# Given data:

□ □ □ □ □ □ □

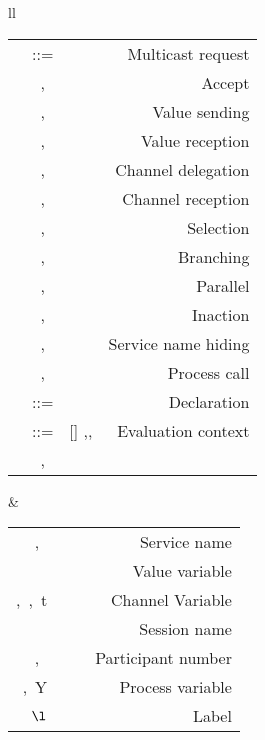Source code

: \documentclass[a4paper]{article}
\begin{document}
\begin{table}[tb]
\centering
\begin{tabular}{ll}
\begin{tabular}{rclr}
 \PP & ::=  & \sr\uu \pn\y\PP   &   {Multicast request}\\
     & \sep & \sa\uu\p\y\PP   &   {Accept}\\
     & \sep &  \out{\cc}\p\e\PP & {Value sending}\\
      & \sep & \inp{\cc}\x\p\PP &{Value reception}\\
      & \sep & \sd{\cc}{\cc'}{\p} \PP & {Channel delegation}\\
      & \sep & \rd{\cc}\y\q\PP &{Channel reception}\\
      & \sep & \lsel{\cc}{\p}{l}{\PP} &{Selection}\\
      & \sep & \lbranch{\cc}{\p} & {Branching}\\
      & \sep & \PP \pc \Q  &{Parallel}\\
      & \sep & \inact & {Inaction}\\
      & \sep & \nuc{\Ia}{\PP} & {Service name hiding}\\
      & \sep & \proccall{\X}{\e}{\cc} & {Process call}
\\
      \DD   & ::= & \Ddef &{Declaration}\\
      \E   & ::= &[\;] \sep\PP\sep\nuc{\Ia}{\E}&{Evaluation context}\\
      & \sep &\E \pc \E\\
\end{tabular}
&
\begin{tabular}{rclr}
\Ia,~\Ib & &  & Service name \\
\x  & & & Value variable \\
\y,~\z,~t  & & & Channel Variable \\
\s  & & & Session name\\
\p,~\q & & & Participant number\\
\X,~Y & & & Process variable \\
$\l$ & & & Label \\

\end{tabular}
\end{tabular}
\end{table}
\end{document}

□ □ □ □ □ □ □

# What the exercise asks:
Retype the entries above word for word, minus any images.

# Response area:
Source code

: \documentclass[a4paper]{article}
\begin{document}
\begin{table}[tb]
\centering
\begin{tabular}{ll}
\begin{tabular}{rclr}
 \PP & ::=  & \sr\uu \pn\y\PP   &   {Multicast request}\\
     & \sep & \sa\uu\p\y\PP   &   {Accept}\\
     & \sep &  \out{\cc}\p\e\PP & {Value sending}\\
      & \sep & \inp{\cc}\x\p\PP &{Value reception}\\
      & \sep & \sd{\cc}{\cc'}{\p} \PP & {Channel delegation}\\
      & \sep & \rd{\cc}\y\q\PP &{Channel reception}\\
      & \sep & \lsel{\cc}{\p}{l}{\PP} &{Selection}\\
      & \sep & \lbranch{\cc}{\p} & {Branching}\\
      & \sep & \PP \pc \Q  &{Parallel}\\
      & \sep & \inact & {Inaction}\\
      & \sep & \nuc{\Ia}{\PP} & {Service name hiding}\\
      & \sep & \proccall{\X}{\e}{\cc} & {Process call}
\\
      \DD   & ::= & \Ddef &{Declaration}\\
      \E   & ::= &[\;] \sep\PP\sep\nuc{\Ia}{\E}&{Evaluation context}\\
      & \sep &\E \pc \E\\
\end{tabular}
&
\begin{tabular}{rclr}
\Ia,~\Ib & &  & Service name \\
\x  & & & Value variable \\
\y,~\z,~t  & & & Channel Variable \\
\s  & & & Session name\\
\p,~\q & & & Participant number\\
\X,~Y & & & Process variable \\
$\l$ & & & Label \\

\end{tabular}
\end{tabular}
\end{table}
\end{document}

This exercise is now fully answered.